As someone who's been there thrice, let me clue you in: Burning Man is a giant, thriving organism, and while it is biled and bedeviled by all the bad stuff you imagine, overall it's one of the world's great wonders. The Burning Man world is as surreal as Salvador Dali, as bizarre as Bosch, as dada as Duchamp. In a word, Burning Man is art. Thousands of distinct pieces and acts within a larger whole that's probably the biggest artistic endeavor we'll ever see in this lifetime.

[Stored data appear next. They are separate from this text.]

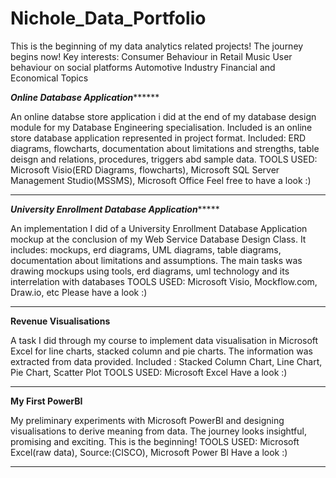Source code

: # Nichole_Data_Portfolio
This is the beginning of my data analytics related projects!
The journey begins now!
Key interests:  Consumer Behaviour in Retail
                Music
                User behaviour on social platforms
                Automotive Industry
                Financial and Economical Topics
                
***Online Database Application*********

An online databse store application i did at the end of my database design module for my Database Engineering specialisation.
Included is an online store database application represented in project format.
Included: ERD diagrams, flowcharts, documentation about limitations and strengths, table deisgn and relations, procedures, triggers abd sample data.
TOOLS USED: Microsoft Visio(ERD Diagrams, flowcharts), Microsoft SQL Server Management Studio(MSSMS), Microsoft Office
Feel free to have a look :)

*****************************************


***University Enrollment Database Application********

An implementation I did of a University Enrollment Database Application mockup at the conclusion of my Web Service Database Design Class.
It includes: mockups, erd diagrams, UML diagrams, table diagrams, documentation about limitations and assumptions.
The main tasks was drawing mockups using tools, erd diagrams, uml technology and its interrelation with databases
TOOLS USED: Microsoft Visio, Mockflow.com, Draw.io, etc
Please have a look :)

****************************************


****Revenue Visualisations****

A task I did through my course to implement data visualisation in Microsoft Excel for line charts, stacked column and pie charts. The information was extracted from data provided.
Included : Stacked Column Chart, Line Chart, Pie Chart, Scatter Plot
TOOLS USED: Microsoft Excel
Have a look :)

**********************************************

****My First PowerBI****

My preliminary experiments with Microsoft PowerBI and designing visualisations to derive meaning from data. The journey looks insightful, promising and exciting. This is the beginning!
TOOLS USED: Microsoft Excel(raw data), Source:(CISCO), Microsoft Power BI
Have a look :)

******************************************************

Burning Man, at its best, is basically a giant gallery and performance art space. Besides the most iconic installation, the Man, the desert hosts literal tons of large-scale statuary, often incorporating kinetic or interactive elements (meaning it has moving parts, and you can climb on it). Then there are the art cars. Not tempera-spattered jalopies, but amazing parade floats that mad scientists dreamed up and brought to life in their backyards. Having engineered, welded, sewed, and transported these masterpieces hundreds of miles, they zip around the desert all day giving people free rides. What lazy hippies, eh? Captain Art School, you have every right to condescend.

Meanwhile, hundreds of theme camps stage wacky interactions and outlandish meet 'n' greets. One camp will fake-marry you to a stranger; one will "Bunnify" you into a rabbit religion and christen you with free ears; several are eager to cleanse your aura, teach you capoeira, or even gleefully wax your crotch. Much of this playful reinterpretation of societal mores could easily be called performance art, social practice, or even modern dance. It's the kind of thing Reedies and PICAns are trying all the time, which brings me to another point:

Some of the Time-Based Art Fest's edgiest experiments are stuff Burning Man burps at breakfast. At 2009's TBA, musician Ethan Rose outfitted a classroom with about 100 musicbox pieces and made tinkly-twinkly sounds. Super cute, but at Burning Man 2011, William Close strung 1,000-foot-long-cables from the steeple of a giant temple and strummed them like harp strings. At TBA 2011, Patrick J. Rock inflated a giant pink elephant once each day, and Jesse Sugarmann staged an รผber-slow car crash. A week earlier at Burning Man, a giant copper octopus moved its reticulated legs, spouted steam, and breathed fire. Giant galleons with blacklit sails glided through the night. Motorized armchairs zipped across the desert and mechanized cupcakes raced down the roads. Jussayin', if you give due respect to TBA, you ought to give mad props to Burning Man. Ideas that twinkle in TBA's eye explode on Burning Man's playa.

But, hey, if you stubbornly insist on drawing the line at Burning Man, if you're willing to wash all its awesome art out with its graywater... the least you can do is STFU when people mention the event, because you have no earthly idea.